• _WORK REQUIRED_
Copy every line of the entries that has the string "Using" in it.
##### ENTRIES PROVIDED #####
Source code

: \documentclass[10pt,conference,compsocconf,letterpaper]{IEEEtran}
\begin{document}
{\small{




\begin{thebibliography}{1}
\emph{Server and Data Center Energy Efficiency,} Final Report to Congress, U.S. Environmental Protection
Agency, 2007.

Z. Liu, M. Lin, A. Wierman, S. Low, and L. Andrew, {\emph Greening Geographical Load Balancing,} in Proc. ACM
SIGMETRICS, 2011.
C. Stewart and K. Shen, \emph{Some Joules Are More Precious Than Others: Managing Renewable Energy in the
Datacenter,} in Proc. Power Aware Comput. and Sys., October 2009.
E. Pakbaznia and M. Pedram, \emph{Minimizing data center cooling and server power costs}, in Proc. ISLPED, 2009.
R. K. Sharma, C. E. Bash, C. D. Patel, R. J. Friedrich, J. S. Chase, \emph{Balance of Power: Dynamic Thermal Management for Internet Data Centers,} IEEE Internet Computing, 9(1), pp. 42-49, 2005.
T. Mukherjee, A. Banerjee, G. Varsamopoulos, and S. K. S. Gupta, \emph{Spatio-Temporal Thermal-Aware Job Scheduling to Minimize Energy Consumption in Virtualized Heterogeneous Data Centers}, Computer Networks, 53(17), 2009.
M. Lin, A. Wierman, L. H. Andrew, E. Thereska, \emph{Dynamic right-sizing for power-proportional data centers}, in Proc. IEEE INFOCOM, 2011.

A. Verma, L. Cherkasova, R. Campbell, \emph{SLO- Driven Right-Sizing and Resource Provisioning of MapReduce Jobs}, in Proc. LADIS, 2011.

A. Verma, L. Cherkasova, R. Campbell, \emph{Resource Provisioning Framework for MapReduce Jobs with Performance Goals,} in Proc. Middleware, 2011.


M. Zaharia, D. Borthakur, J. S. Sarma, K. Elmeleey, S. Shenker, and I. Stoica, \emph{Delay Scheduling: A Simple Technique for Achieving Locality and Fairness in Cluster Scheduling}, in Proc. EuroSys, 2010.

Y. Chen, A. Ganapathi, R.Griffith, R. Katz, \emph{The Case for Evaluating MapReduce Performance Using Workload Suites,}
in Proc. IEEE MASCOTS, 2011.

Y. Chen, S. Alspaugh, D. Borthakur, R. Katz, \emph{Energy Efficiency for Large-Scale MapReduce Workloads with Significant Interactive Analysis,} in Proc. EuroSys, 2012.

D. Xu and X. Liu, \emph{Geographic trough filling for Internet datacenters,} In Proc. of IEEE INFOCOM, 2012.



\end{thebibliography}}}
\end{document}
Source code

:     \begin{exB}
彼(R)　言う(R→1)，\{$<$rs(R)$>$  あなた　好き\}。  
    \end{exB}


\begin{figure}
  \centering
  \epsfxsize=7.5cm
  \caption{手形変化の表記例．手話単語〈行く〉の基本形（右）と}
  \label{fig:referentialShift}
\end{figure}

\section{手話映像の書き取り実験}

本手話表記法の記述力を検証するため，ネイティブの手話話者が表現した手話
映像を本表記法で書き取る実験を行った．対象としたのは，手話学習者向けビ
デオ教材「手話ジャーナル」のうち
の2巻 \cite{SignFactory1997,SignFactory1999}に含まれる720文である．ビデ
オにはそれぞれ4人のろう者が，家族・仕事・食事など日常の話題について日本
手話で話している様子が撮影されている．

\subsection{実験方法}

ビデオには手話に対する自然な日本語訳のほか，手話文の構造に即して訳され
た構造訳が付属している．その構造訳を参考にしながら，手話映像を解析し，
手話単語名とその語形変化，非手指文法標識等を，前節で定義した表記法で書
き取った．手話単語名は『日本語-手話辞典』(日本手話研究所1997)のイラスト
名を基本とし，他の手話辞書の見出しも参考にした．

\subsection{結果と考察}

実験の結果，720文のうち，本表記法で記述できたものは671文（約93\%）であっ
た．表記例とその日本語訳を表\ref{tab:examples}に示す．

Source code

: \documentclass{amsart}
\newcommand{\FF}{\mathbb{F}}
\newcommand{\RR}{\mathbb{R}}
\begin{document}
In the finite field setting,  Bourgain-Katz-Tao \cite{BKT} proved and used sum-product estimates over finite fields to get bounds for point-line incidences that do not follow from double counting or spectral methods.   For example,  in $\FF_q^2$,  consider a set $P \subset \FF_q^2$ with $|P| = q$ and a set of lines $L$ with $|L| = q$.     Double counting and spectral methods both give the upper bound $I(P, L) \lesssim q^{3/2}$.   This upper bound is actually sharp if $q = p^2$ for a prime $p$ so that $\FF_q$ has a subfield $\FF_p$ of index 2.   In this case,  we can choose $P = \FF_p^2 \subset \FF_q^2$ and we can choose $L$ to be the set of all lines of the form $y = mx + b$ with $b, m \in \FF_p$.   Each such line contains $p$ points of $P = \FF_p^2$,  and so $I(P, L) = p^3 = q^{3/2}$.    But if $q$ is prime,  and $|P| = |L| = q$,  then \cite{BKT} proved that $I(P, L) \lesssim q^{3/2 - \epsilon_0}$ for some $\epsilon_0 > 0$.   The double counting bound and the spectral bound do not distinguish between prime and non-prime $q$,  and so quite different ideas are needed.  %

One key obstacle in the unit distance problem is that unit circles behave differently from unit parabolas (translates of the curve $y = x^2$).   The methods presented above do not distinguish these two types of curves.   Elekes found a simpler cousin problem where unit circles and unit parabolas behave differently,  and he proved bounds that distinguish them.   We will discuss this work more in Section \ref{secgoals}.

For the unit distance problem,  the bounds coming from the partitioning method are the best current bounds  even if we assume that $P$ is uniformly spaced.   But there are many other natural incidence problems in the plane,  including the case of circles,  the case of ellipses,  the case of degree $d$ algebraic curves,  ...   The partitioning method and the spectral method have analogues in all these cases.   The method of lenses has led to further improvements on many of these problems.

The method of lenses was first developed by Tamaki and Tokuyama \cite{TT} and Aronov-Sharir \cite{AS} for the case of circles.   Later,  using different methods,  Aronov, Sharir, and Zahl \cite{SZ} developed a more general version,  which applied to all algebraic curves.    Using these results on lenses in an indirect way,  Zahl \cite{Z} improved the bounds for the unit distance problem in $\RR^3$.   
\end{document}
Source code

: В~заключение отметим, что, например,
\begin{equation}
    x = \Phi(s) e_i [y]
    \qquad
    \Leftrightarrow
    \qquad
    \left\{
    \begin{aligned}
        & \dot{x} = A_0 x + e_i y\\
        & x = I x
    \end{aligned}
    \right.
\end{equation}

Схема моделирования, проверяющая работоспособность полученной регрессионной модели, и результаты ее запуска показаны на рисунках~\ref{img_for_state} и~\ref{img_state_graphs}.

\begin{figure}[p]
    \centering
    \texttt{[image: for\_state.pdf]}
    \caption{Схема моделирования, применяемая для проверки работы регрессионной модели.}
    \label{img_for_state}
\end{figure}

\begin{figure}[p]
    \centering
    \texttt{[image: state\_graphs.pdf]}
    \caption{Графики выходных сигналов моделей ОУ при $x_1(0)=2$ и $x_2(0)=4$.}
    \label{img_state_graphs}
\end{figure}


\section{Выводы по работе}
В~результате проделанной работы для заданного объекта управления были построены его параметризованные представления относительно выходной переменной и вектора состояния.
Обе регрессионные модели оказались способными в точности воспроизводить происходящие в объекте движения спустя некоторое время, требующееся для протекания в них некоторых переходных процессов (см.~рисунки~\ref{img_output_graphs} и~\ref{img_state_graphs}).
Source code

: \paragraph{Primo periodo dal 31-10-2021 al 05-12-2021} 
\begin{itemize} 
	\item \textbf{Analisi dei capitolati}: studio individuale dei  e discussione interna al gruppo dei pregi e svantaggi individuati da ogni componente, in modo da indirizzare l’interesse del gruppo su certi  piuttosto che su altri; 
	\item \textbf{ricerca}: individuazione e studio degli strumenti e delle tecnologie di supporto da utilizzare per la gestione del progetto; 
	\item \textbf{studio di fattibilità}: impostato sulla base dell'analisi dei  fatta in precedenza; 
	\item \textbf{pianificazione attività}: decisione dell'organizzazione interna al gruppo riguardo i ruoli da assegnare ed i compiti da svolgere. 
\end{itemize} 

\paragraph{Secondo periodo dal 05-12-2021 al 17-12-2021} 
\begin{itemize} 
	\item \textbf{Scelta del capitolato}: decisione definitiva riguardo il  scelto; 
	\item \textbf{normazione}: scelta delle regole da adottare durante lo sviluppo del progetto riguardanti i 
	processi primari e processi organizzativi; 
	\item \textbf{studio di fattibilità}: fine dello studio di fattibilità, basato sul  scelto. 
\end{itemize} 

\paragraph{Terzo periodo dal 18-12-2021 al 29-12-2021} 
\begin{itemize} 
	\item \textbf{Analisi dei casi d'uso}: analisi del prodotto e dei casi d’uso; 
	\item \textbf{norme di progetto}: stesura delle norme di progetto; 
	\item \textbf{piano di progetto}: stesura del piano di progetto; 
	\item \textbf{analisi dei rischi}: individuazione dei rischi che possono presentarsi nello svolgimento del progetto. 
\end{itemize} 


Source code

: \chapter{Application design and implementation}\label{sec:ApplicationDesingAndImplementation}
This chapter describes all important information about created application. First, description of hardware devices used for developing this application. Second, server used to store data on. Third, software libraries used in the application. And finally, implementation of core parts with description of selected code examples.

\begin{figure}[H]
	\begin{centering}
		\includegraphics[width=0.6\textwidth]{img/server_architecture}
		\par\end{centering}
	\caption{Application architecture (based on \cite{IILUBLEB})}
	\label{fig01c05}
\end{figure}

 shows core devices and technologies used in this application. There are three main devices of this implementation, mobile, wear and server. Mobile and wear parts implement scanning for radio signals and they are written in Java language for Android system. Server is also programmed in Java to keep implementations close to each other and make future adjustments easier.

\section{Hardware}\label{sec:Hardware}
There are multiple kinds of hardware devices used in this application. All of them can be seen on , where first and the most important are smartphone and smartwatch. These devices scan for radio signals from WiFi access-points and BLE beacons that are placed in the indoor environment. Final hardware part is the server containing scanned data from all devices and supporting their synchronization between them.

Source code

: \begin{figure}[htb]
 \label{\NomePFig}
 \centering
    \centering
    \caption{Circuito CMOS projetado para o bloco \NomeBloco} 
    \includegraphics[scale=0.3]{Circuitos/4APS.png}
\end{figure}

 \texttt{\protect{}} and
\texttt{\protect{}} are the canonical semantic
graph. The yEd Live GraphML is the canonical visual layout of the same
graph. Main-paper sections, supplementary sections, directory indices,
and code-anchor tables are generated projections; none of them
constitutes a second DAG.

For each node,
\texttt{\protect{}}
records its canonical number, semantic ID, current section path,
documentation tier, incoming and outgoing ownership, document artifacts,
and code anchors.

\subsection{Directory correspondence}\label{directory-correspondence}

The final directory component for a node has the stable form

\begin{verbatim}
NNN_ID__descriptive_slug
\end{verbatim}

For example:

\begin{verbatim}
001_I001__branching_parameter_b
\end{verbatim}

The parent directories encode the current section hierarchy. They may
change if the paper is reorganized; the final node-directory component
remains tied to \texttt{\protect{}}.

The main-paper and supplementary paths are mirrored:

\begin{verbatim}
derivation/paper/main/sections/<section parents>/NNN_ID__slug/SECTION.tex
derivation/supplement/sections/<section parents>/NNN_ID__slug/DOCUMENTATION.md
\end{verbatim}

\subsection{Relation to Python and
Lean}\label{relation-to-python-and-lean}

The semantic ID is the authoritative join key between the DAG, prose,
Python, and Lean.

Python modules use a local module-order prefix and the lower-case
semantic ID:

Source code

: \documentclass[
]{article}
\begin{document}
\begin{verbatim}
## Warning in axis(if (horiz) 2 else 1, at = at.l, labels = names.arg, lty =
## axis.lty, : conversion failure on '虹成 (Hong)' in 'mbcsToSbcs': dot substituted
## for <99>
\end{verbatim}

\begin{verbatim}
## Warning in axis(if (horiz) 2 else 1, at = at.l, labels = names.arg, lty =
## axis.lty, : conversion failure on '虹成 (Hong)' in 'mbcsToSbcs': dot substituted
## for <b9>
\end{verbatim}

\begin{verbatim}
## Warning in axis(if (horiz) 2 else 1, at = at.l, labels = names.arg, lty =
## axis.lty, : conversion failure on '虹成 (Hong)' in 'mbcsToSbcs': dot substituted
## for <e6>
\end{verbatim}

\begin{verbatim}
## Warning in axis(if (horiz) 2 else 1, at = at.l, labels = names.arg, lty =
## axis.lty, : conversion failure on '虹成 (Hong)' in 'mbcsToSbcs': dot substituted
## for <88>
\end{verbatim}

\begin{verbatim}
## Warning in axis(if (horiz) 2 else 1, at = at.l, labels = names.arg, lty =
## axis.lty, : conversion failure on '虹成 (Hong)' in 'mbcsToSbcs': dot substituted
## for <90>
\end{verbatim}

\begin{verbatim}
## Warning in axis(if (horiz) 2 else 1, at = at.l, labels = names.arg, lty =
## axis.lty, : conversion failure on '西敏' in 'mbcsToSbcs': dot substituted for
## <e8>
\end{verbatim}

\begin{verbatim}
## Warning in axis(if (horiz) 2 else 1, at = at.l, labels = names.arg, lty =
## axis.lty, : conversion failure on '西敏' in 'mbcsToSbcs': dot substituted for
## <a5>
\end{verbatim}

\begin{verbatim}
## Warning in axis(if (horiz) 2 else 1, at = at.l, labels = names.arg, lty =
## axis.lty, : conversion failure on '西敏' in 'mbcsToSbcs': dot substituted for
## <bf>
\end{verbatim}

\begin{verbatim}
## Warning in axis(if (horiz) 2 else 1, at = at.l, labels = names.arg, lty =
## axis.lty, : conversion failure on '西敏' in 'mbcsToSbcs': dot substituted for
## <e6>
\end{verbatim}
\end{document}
#####
• _ANSWER SPACE_
Y. Chen, A. Ganapathi, R.Griffith, R. Katz, \emph{The Case for Evaluating MapReduce Performance Using Workload Suites,}
The method of lenses was first developed by Tamaki and Tokuyama \cite{TT} and Aronov-Sharir \cite{AS} for the case of circles.   Later,  using different methods,  Aronov, Sharir, and Zahl \cite{SZ} developed a more general version,  which applied to all algebraic curves.    Using these results on lenses in an indirect way,  Zahl \cite{Z} improved the bounds for the unit distance problem in $\RR^3$.   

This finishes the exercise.